All IAMIP2 models are initialized from rest (three-dimensional oceanic velocity fields and two-dimensional sea level fields are all set to zero in the first time step) and with ocean temperature, salinity, dissolved oxygen, and nutrients (nitrate, phosphate, and silicate) from the World Ocean Atlas version 2 (WOA13v2; Garcia et al., 2013; Locarnini et al., 2013; Zweng et al., 2013). More specifically, these fields are the version of WOA13v2 provided for OMIP (Griffies et al., 2016; Orr et al., 2017). There is no recommended protocol for the initialization of sea-ice and other biogeochemical fields. As discussed in Sect. 2.3 of Griffies et al. (2016), the restoring of sea-surface salinity is necessary to reduce drift in sea-ice–ocean models over decadal timescales. However, there is no best practice for salinity restoring because it depends on model details. Therefore, the restoring procedure is left to the discretion of the participating groups, although it is recommended to choose a weak restoring as much as possible to minimize the impact on variability.
Three of the IAMIP2 models are based on pan-Arctic regional configurations that require lateral boundary conditions.

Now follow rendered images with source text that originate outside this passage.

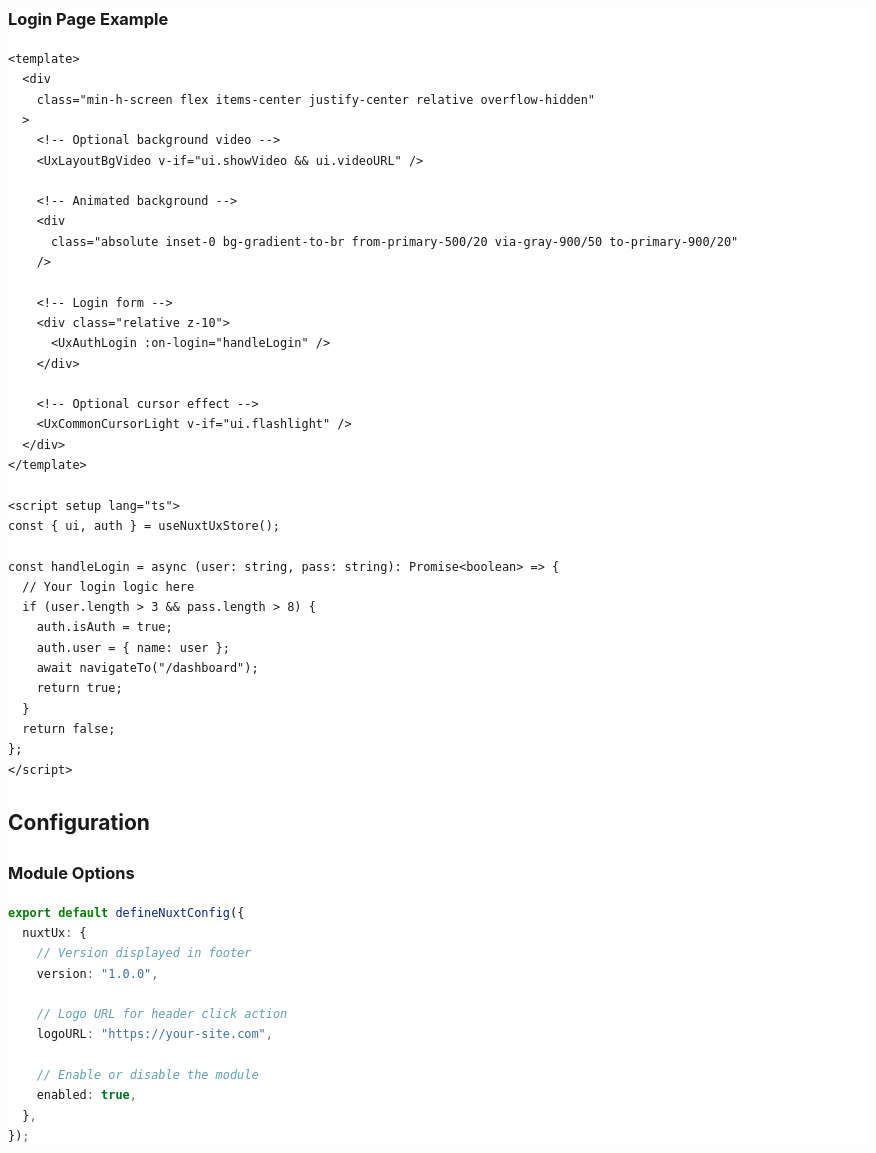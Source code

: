 ### Login Page Example

```vue
<template>
  <div
    class="min-h-screen flex items-center justify-center relative overflow-hidden"
  >
    <!-- Optional background video -->
    <UxLayoutBgVideo v-if="ui.showVideo && ui.videoURL" />

    <!-- Animated background -->
    <div
      class="absolute inset-0 bg-gradient-to-br from-primary-500/20 via-gray-900/50 to-primary-900/20"
    />

    <!-- Login form -->
    <div class="relative z-10">
      <UxAuthLogin :on-login="handleLogin" />
    </div>

    <!-- Optional cursor effect -->
    <UxCommonCursorLight v-if="ui.flashlight" />
  </div>
</template>

<script setup lang="ts">
const { ui, auth } = useNuxtUxStore();

const handleLogin = async (user: string, pass: string): Promise<boolean> => {
  // Your login logic here
  if (user.length > 3 && pass.length > 8) {
    auth.isAuth = true;
    auth.user = { name: user };
    await navigateTo("/dashboard");
    return true;
  }
  return false;
};
</script>
```

## Configuration

### Module Options

```ts
export default defineNuxtConfig({
  nuxtUx: {
    // Version displayed in footer
    version: "1.0.0",

    // Logo URL for header click action
    logoURL: "https://your-site.com",

    // Enable or disable the module
    enabled: true,
  },
});
```
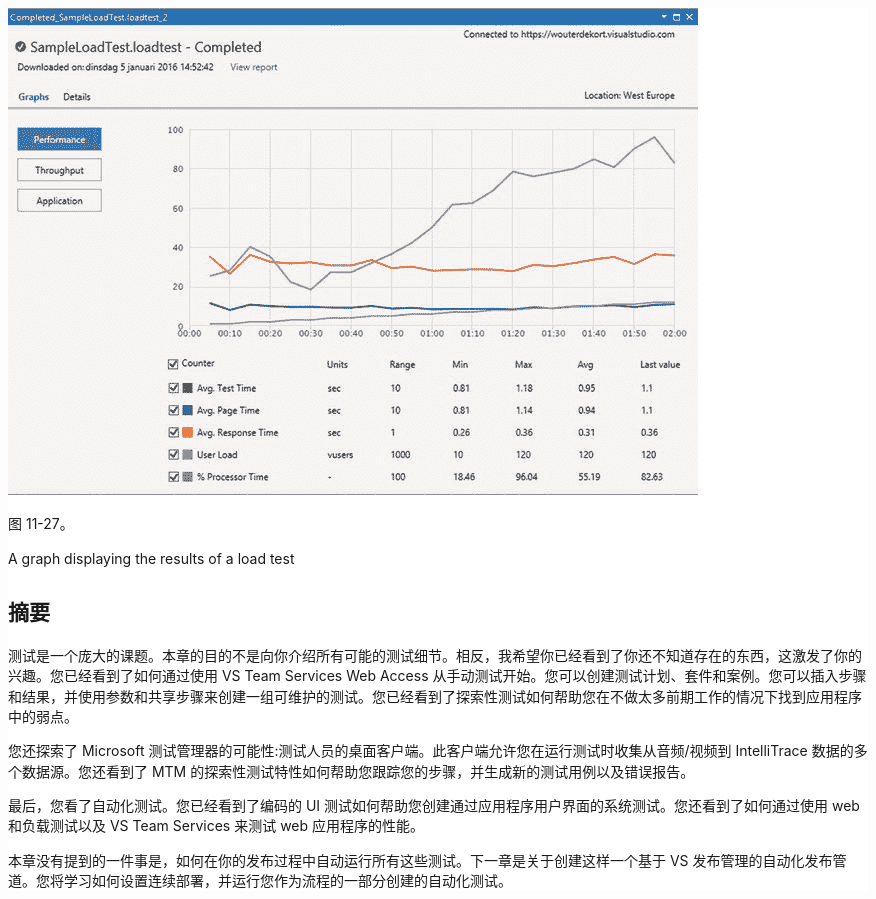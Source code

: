 ![A346706_1_En_11_Fig27_HTML.jpg](img/A346706_1_En_11_Fig27_HTML.jpg)

图 11-27。

A graph displaying the results of a load test

## 摘要

测试是一个庞大的课题。本章的目的不是向你介绍所有可能的测试细节。相反，我希望你已经看到了你还不知道存在的东西，这激发了你的兴趣。您已经看到了如何通过使用 VS Team Services Web Access 从手动测试开始。您可以创建测试计划、套件和案例。您可以插入步骤和结果，并使用参数和共享步骤来创建一组可维护的测试。您已经看到了探索性测试如何帮助您在不做太多前期工作的情况下找到应用程序中的弱点。

您还探索了 Microsoft 测试管理器的可能性:测试人员的桌面客户端。此客户端允许您在运行测试时收集从音频/视频到 IntelliTrace 数据的多个数据源。您还看到了 MTM 的探索性测试特性如何帮助您跟踪您的步骤，并生成新的测试用例以及错误报告。

最后，您看了自动化测试。您已经看到了编码的 UI 测试如何帮助您创建通过应用程序用户界面的系统测试。您还看到了如何通过使用 web 和负载测试以及 VS Team Services 来测试 web 应用程序的性能。

本章没有提到的一件事是，如何在你的发布过程中自动运行所有这些测试。下一章是关于创建这样一个基于 VS 发布管理的自动化发布管道。您将学习如何设置连续部署，并运行您作为流程的一部分创建的自动化测试。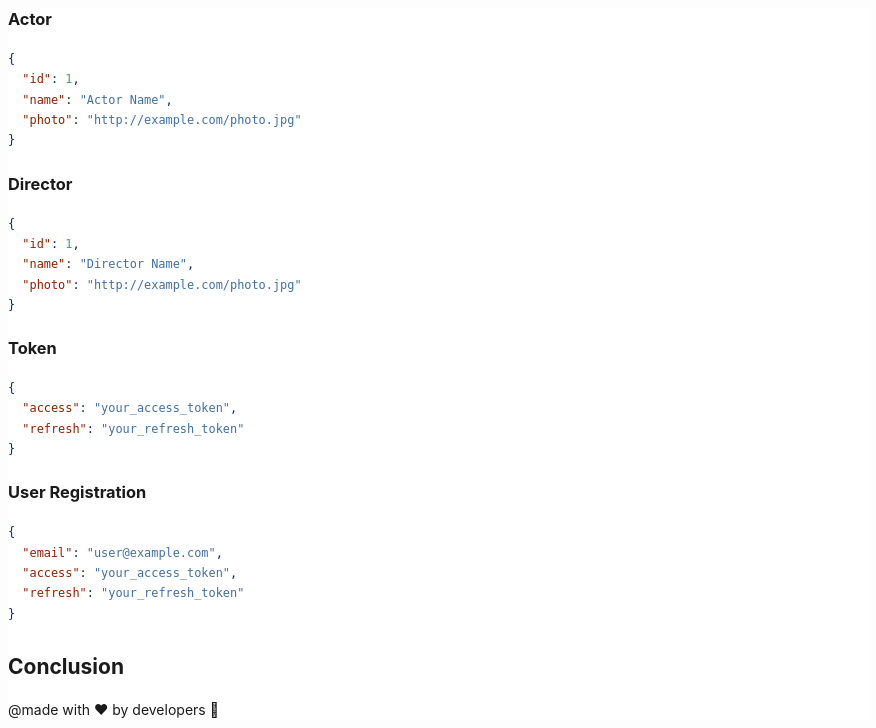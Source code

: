 ### Actor

```json
{
  "id": 1,
  "name": "Actor Name",
  "photo": "http://example.com/photo.jpg"
}
```

### Director

```json
{
  "id": 1,
  "name": "Director Name",
  "photo": "http://example.com/photo.jpg"
}
```

### Token

```json
{
  "access": "your_access_token",
  "refresh": "your_refresh_token"
}
```

### User Registration

```json
{
  "email": "user@example.com",
  "access": "your_access_token",
  "refresh": "your_refresh_token"
}
```

## Conclusion

@made with ❤️ by developers 💋
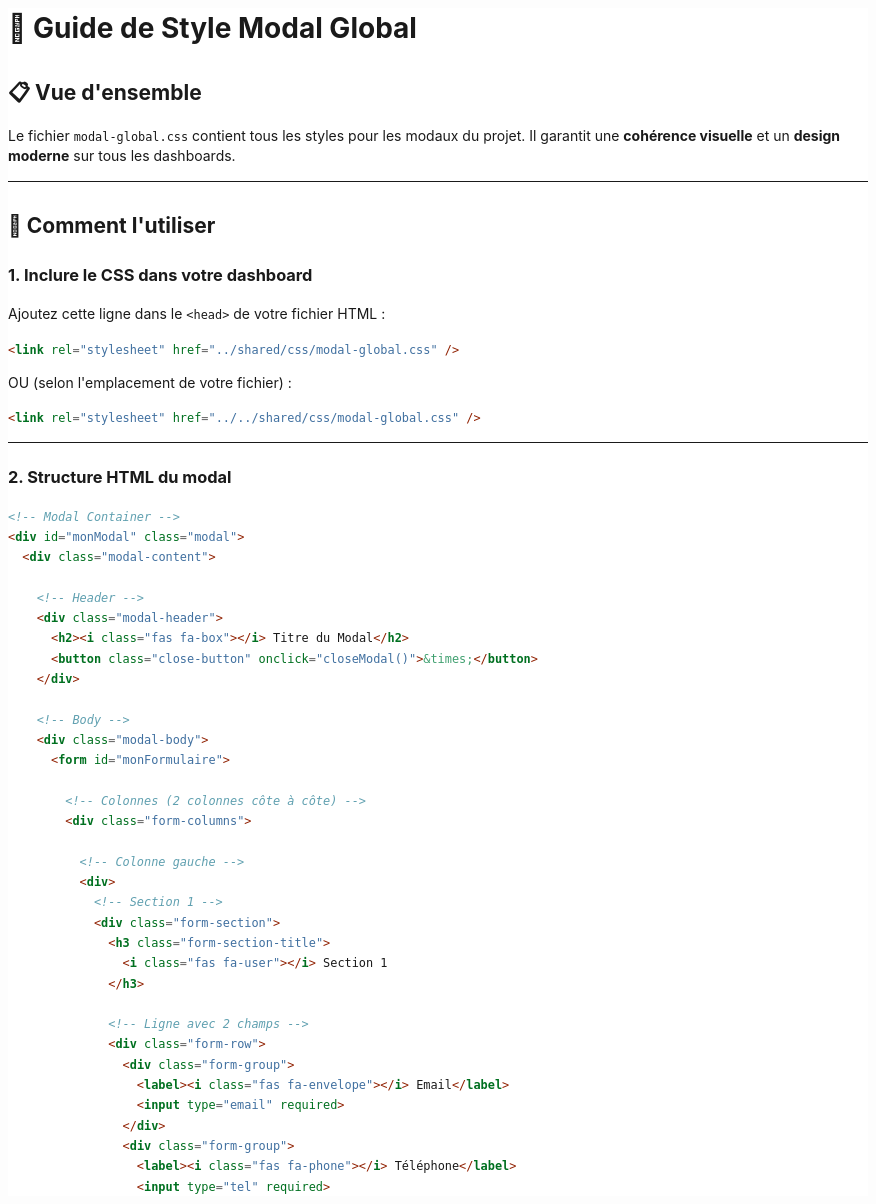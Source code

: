 # 🎨 Guide de Style Modal Global

## 📋 Vue d'ensemble

Le fichier `modal-global.css` contient tous les styles pour les modaux du projet. Il garantit une **cohérence visuelle** et un **design moderne** sur tous les dashboards.

---

## 🚀 Comment l'utiliser

### 1. **Inclure le CSS dans votre dashboard**

Ajoutez cette ligne dans le `<head>` de votre fichier HTML :

```html
<link rel="stylesheet" href="../shared/css/modal-global.css" />
```

OU (selon l'emplacement de votre fichier) :

```html
<link rel="stylesheet" href="../../shared/css/modal-global.css" />
```

---

### 2. **Structure HTML du modal**

```html
<!-- Modal Container -->
<div id="monModal" class="modal">
  <div class="modal-content">
    
    <!-- Header -->
    <div class="modal-header">
      <h2><i class="fas fa-box"></i> Titre du Modal</h2>
      <button class="close-button" onclick="closeModal()">&times;</button>
    </div>
    
    <!-- Body -->
    <div class="modal-body">
      <form id="monFormulaire">
        
        <!-- Colonnes (2 colonnes côte à côte) -->
        <div class="form-columns">
          
          <!-- Colonne gauche -->
          <div>
            <!-- Section 1 -->
            <div class="form-section">
              <h3 class="form-section-title">
                <i class="fas fa-user"></i> Section 1
              </h3>
              
              <!-- Ligne avec 2 champs -->
              <div class="form-row">
                <div class="form-group">
                  <label><i class="fas fa-envelope"></i> Email</label>
                  <input type="email" required>
                </div>
                <div class="form-group">
                  <label><i class="fas fa-phone"></i> Téléphone</label>
                  <input type="tel" required>
```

How to prescribe these conditions is left to the discretion of the participating groups.
Although carbonate chemistry is not the primary focus of IAMIP2, we recommend that modelled total alkalinity and dissolved inorganic carbon should be initialized with the Global Ocean Data Analysis Project version 2 (GLODAPv2; Lauvset et al., 2016) and prescribe the monthly global-mean atmospheric carbon dioxide concentration for the air–sea carbon flux (Meinshausen et al., 2017). These procedures are consistent with OMIP (Orr et al., 2017) and allow us to expand the use of the IAMIP2 product for future research.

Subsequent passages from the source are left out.